Exercise brief - Your answer must be an exact transcription of every record below, with the pictures omitted.

Material supplied -
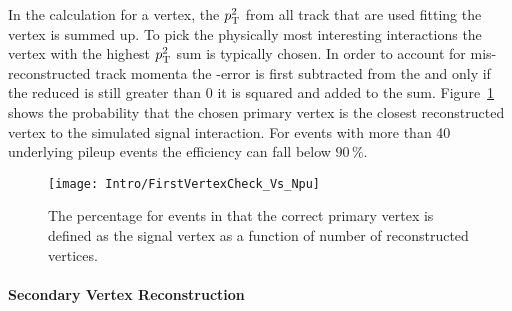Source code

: In the calculation for a vertex, the $p_{\mathrm{T}}^{2}$ from all track that are used fitting the vertex is summed up. To pick the physically most interesting interactions the vertex with the highest $p_{\mathrm{T}}^{2}$ sum is typically chosen. In order to account for mis-reconstructed track momenta the \pt-error is first subtracted from the \pt and only if the reduced \pt is still greater than 0 it is squared and added to the sum. Figure~\ref{plot:IntroSigVertexProb} shows the probability that the chosen primary vertex is the closest reconstructed vertex to the simulated signal interaction. For events with more than 40 underlying pileup events the efficiency can fall below $90\,{}\%{}$.

\begin{figure}[!Hhtb]
    \centering
    \texttt{[image: Intro/FirstVertexCheck\_Vs\_Npu]}
    \caption[Probability to define the correct vertex as signal]{The percentage for events in that the correct primary vertex is defined as the signal vertex as a function of number of reconstructed vertices. \label{plot:IntroSigVertexProb}}
\end{figure}

\paragraph{Secondary Vertex Reconstruction \label{sec:LHCCMSSecVtx}}

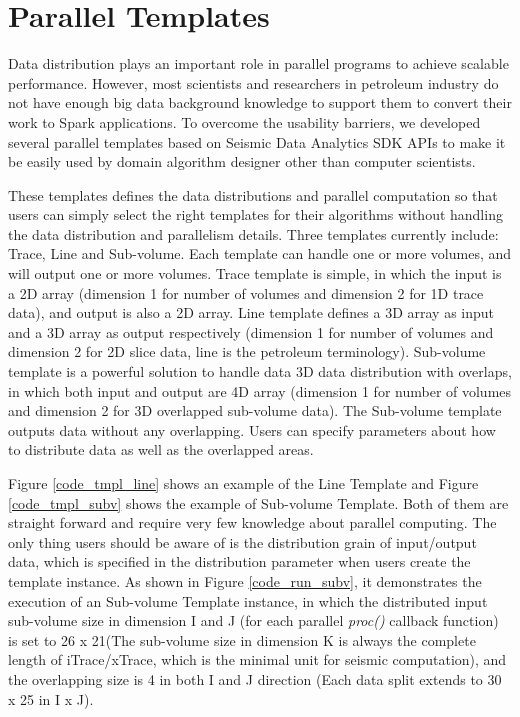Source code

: \section{Parallel Templates}

Data distribution plays an important role in parallel programs to achieve scalable performance. However, most scientists and researchers in petroleum industry do not have enough big data background knowledge to support them to convert their work to Spark applications. To overcome the usability barriers, we developed several parallel templates based on Seismic Data Analytics SDK APIs to make it be easily used by domain algorithm designer other than computer scientists.

These templates defines the data distributions and parallel computation so that users can simply select the right templates for their algorithms without handling the data distribution and parallelism details. Three templates currently include: Trace, Line and Sub-volume. Each template can handle one or more volumes, and will output one or more volumes. Trace template is simple, in which the input is a 2D array (dimension 1 for number of volumes and dimension 2 for 1D trace data), and output is also a 2D array. Line template defines a 3D array as input and a 3D array as output respectively (dimension 1 for number of volumes and dimension 2 for 2D slice data, line is the petroleum terminology). Sub-volume template is a powerful solution to handle data 3D data distribution with overlaps, in which both input and output are 4D array (dimension 1 for number of volumes and dimension 2 for 3D overlapped sub-volume data). The Sub-volume template outputs data without any overlapping. Users can specify parameters about how to distribute data as well as the overlapped areas. 

Figure \ref{code_tmpl_line} shows an example of the Line Template and Figure \ref{code_tmpl_subv} shows the example of Sub-volume Template. Both of them are straight forward and require very few knowledge about parallel computing. The only thing users should be aware of is the distribution grain of input/output data, which is specified in the distribution parameter when users create the template instance. As shown in Figure \ref{code_run_subv}, it demonstrates the execution of an Sub-volume Template instance, in which the distributed input sub-volume size in dimension I and J (for each parallel \emph{proc()} callback function) is set to 26 x 21(The sub-volume size in dimension K is always the complete length of iTrace/xTrace, which is the minimal unit for seismic computation), and the overlapping size is 4 in both I and J direction (Each data split extends to 30 x 25 in I x J).

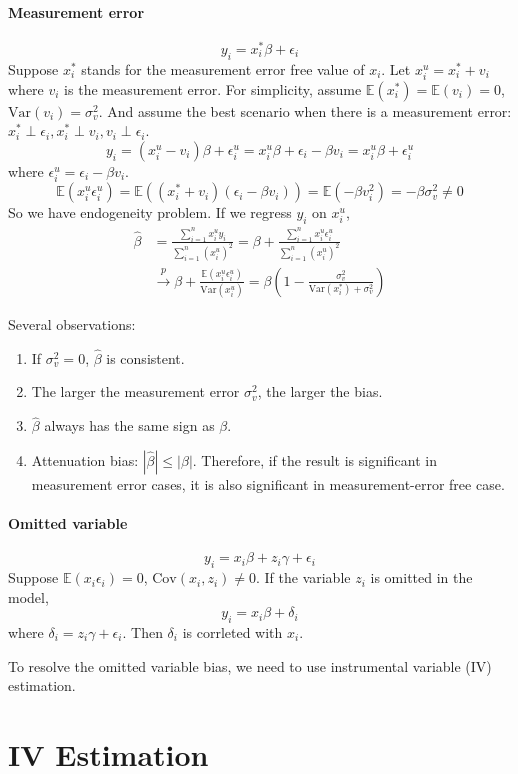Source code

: \documentclass[%
 aip,
 jmp,%
 amsmath,amssymb,
 reprint,%
]{revtex4-1}
\def\b{\beta}
\def\g{\gamma}
\def\d{\delta}
\def\e{\epsilon}
\def\s{\sigma}
\def\E{\mathbb{E}}
\def\Var{\mathrm{Var}}
\def\Cov{\mathrm{Cov}}
\def\pto{\overset{p}{\to}}
\def\h{\hat}
\newcommand{\sumn}[1]{\sum_{i=1}^{n} #1}
\begin{document}
\paragraph{Measurement error}
$$ y_i = x_i^* \b + \e_i $$
Suppose $x_i^*$ stands for the measurement error free value of $x_i$.
Let $x_i^u = x_i^* + v_i$ where $v_i$ is the measurement error.
For simplicity, assume $\E(x_i^*) = \E(v_i) = 0$, $\Var(v_i) = \s_v^2$.
And assume the best scenario when there is a measurement error:
$x_i^* \perp \e_i, x_i^* \perp v_i, v_i \perp \e_i$.
$$ y_i = (x_i^u-v_i) \b + \e_i^u = x_i^u \b + \e_i - \b v_i = x_i^u \b + \e_i^u $$
where $\e_i^u = \e_i - \b v_i$.
$$ \E(x_i^u\e_i^u) = \E((x_i^* + v_i)(\e_i - \b v_i)) = \E(-\b v_i^2) = -\b \s_v^2 \neq 0 $$
So we have endogeneity problem.
If we regress $y_i$ on $x_i^u$,
\begin{align*}
\h\b &= \frac{\sumn x_i^u y_i}{\sumn (x_i^u)^2} = \b + \frac{\sumn x_i^u \e_i^u}{\sumn (x_i^u)^2} \\
& \pto \b + \frac{\E(x_i^u \e_i^u)}{\Var (x_i^u)} = \b\left( 1-\frac{\s_v^2}{\Var (x_i^*) + \s_v^2}\right)
\end{align*}

Several observations:
\begin{enumerate}
  \item If $\s_v^2=0$, $\h\b$ is consistent.
  \item The larger the measurement error $\s_v^2$, the larger the bias.
  \item $\h\b$ always has the same sign as $\b$.
  \item Attenuation bias: $|\h\b| \le |\b|$. Therefore, if the result is
  significant in measurement error cases, it is also significant in
  measurement-error free case.
\end{enumerate}

\paragraph{Omitted variable}
$$ y_i = x_i \b + z_i\g + \e_i $$
Suppose $\E(x_i\e_i) = 0$, $\Cov(x_i, z_i)\neq 0$.
If the variable $z_i$ is omitted in the model,
$$ y_i = x_i \b + \d_i $$
where $\d_i = z_i\g + \e_i$. Then $\d_i$ is corrleted with $x_i$.

To resolve the omitted variable bias, we need to use instrumental variable (IV) estimation.


\section{IV Estimation}
\end{document}

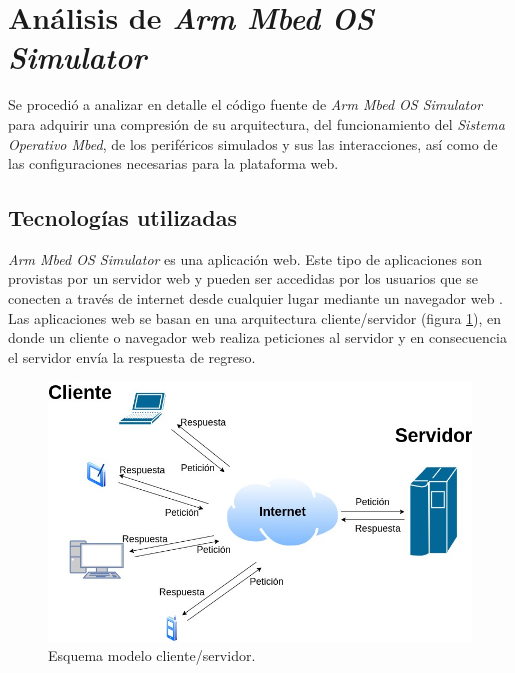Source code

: \section{Análisis de \textit{Arm Mbed OS Simulator}}

Se procedió a analizar en detalle el código fuente de \textit{Arm Mbed OS Simulator} para adquirir una compresión de su arquitectura, del funcionamiento del \textit{Sistema Operativo Mbed}, de los periféricos simulados y sus las interacciones, así como de las configuraciones necesarias para la plataforma web.

\subsection{Tecnologías utilizadas}
\label{sec:Tecnologías utilizada}

\textit{Arm Mbed OS Simulator} es una aplicación web. Este tipo de aplicaciones son provistas por un servidor web y pueden ser accedidas por los usuarios que se conecten a través de internet desde cualquier lugar mediante un navegador web \citep{NavegadorWeb}. Las aplicaciones web se basan en una arquitectura cliente/servidor (figura \ref{fig:ClienteServidor}), en donde un cliente o navegador web realiza peticiones al servidor y en consecuencia el servidor envía la respuesta de regreso.

\begin{figure}[ht]
	\centering
	\includegraphics[scale=.48]{./Figures/EsquemaCliente_Servidor.jpg}
	\caption{Esquema modelo cliente/servidor.}
	\label{fig:ClienteServidor}
\end{figure}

Written reply -
Source code

: In the calculation for a vertex, the $p_{\mathrm{T}}^{2}$ from all track that are used fitting the vertex is summed up. To pick the physically most interesting interactions the vertex with the highest $p_{\mathrm{T}}^{2}$ sum is typically chosen. In order to account for mis-reconstructed track momenta the \pt-error is first subtracted from the \pt and only if the reduced \pt is still greater than 0 it is squared and added to the sum. Figure~\ref{plot:IntroSigVertexProb} shows the probability that the chosen primary vertex is the closest reconstructed vertex to the simulated signal interaction. For events with more than 40 underlying pileup events the efficiency can fall below $90\,{}\%{}$.

\begin{figure}[!Hhtb]
    \centering
    \texttt{[image: Intro/FirstVertexCheck\_Vs\_Npu]}
    \caption[Probability to define the correct vertex as signal]{The percentage for events in that the correct primary vertex is defined as the signal vertex as a function of number of reconstructed vertices. \label{plot:IntroSigVertexProb}}
\end{figure}

\paragraph{Secondary Vertex Reconstruction \label{sec:LHCCMSSecVtx}}

Source code

: \section{Parallel Templates}

Data distribution plays an important role in parallel programs to achieve scalable performance. However, most scientists and researchers in petroleum industry do not have enough big data background knowledge to support them to convert their work to Spark applications. To overcome the usability barriers, we developed several parallel templates based on Seismic Data Analytics SDK APIs to make it be easily used by domain algorithm designer other than computer scientists.

These templates defines the data distributions and parallel computation so that users can simply select the right templates for their algorithms without handling the data distribution and parallelism details. Three templates currently include: Trace, Line and Sub-volume. Each template can handle one or more volumes, and will output one or more volumes. Trace template is simple, in which the input is a 2D array (dimension 1 for number of volumes and dimension 2 for 1D trace data), and output is also a 2D array. Line template defines a 3D array as input and a 3D array as output respectively (dimension 1 for number of volumes and dimension 2 for 2D slice data, line is the petroleum terminology). Sub-volume template is a powerful solution to handle data 3D data distribution with overlaps, in which both input and output are 4D array (dimension 1 for number of volumes and dimension 2 for 3D overlapped sub-volume data). The Sub-volume template outputs data without any overlapping. Users can specify parameters about how to distribute data as well as the overlapped areas. 

Figure \ref{code_tmpl_line} shows an example of the Line Template and Figure \ref{code_tmpl_subv} shows the example of Sub-volume Template. Both of them are straight forward and require very few knowledge about parallel computing. The only thing users should be aware of is the distribution grain of input/output data, which is specified in the distribution parameter when users create the template instance. As shown in Figure \ref{code_run_subv}, it demonstrates the execution of an Sub-volume Template instance, in which the distributed input sub-volume size in dimension I and J (for each parallel \emph{proc()} callback function) is set to 26 x 21(The sub-volume size in dimension K is always the complete length of iTrace/xTrace, which is the minimal unit for seismic computation), and the overlapping size is 4 in both I and J direction (Each data split extends to 30 x 25 in I x J).

Source code

: \documentclass[%
 aip,
 jmp,%
 amsmath,amssymb,
 reprint,%
]{revtex4-1}
\def\b{\beta}
\def\g{\gamma}
\def\d{\delta}
\def\e{\epsilon}
\def\s{\sigma}
\def\E{\mathbb{E}}
\def\Var{\mathrm{Var}}
\def\Cov{\mathrm{Cov}}
\def\pto{\overset{p}{\to}}
\def\h{\hat}
\newcommand{\sumn}[1]{\sum_{i=1}^{n} #1}
\begin{document}
\paragraph{Measurement error}
$$ y_i = x_i^* \b + \e_i $$
Suppose $x_i^*$ stands for the measurement error free value of $x_i$.
Let $x_i^u = x_i^* + v_i$ where $v_i$ is the measurement error.
For simplicity, assume $\E(x_i^*) = \E(v_i) = 0$, $\Var(v_i) = \s_v^2$.
And assume the best scenario when there is a measurement error:
$x_i^* \perp \e_i, x_i^* \perp v_i, v_i \perp \e_i$.
$$ y_i = (x_i^u-v_i) \b + \e_i^u = x_i^u \b + \e_i - \b v_i = x_i^u \b + \e_i^u $$
where $\e_i^u = \e_i - \b v_i$.
$$ \E(x_i^u\e_i^u) = \E((x_i^* + v_i)(\e_i - \b v_i)) = \E(-\b v_i^2) = -\b \s_v^2 \neq 0 $$
So we have endogeneity problem.
If we regress $y_i$ on $x_i^u$,
\begin{align*}
\h\b &= \frac{\sumn x_i^u y_i}{\sumn (x_i^u)^2} = \b + \frac{\sumn x_i^u \e_i^u}{\sumn (x_i^u)^2} \\
& \pto \b + \frac{\E(x_i^u \e_i^u)}{\Var (x_i^u)} = \b\left( 1-\frac{\s_v^2}{\Var (x_i^*) + \s_v^2}\right)
\end{align*}

Several observations:
\begin{enumerate}
  \item If $\s_v^2=0$, $\h\b$ is consistent.
  \item The larger the measurement error $\s_v^2$, the larger the bias.
  \item $\h\b$ always has the same sign as $\b$.
  \item Attenuation bias: $|\h\b| \le |\b|$. Therefore, if the result is
  significant in measurement error cases, it is also significant in
  measurement-error free case.
\end{enumerate}

\paragraph{Omitted variable}
$$ y_i = x_i \b + z_i\g + \e_i $$
Suppose $\E(x_i\e_i) = 0$, $\Cov(x_i, z_i)\neq 0$.
If the variable $z_i$ is omitted in the model,
$$ y_i = x_i \b + \d_i $$
where $\d_i = z_i\g + \e_i$. Then $\d_i$ is corrleted with $x_i$.

To resolve the omitted variable bias, we need to use instrumental variable (IV) estimation.


\section{IV Estimation}
\end{document}

Source code

: \section{Análisis de \textit{Arm Mbed OS Simulator}}

Se procedió a analizar en detalle el código fuente de \textit{Arm Mbed OS Simulator} para adquirir una compresión de su arquitectura, del funcionamiento del \textit{Sistema Operativo Mbed}, de los periféricos simulados y sus las interacciones, así como de las configuraciones necesarias para la plataforma web.

\subsection{Tecnologías utilizadas}
\label{sec:Tecnologías utilizada}

\textit{Arm Mbed OS Simulator} es una aplicación web. Este tipo de aplicaciones son provistas por un servidor web y pueden ser accedidas por los usuarios que se conecten a través de internet desde cualquier lugar mediante un navegador web \citep{NavegadorWeb}. Las aplicaciones web se basan en una arquitectura cliente/servidor (figura \ref{fig:ClienteServidor}), en donde un cliente o navegador web realiza peticiones al servidor y en consecuencia el servidor envía la respuesta de regreso.

\begin{figure}[ht]
	\centering
	\includegraphics[scale=.48]{./Figures/EsquemaCliente_Servidor.jpg}
	\caption{Esquema modelo cliente/servidor.}
	\label{fig:ClienteServidor}
\end{figure}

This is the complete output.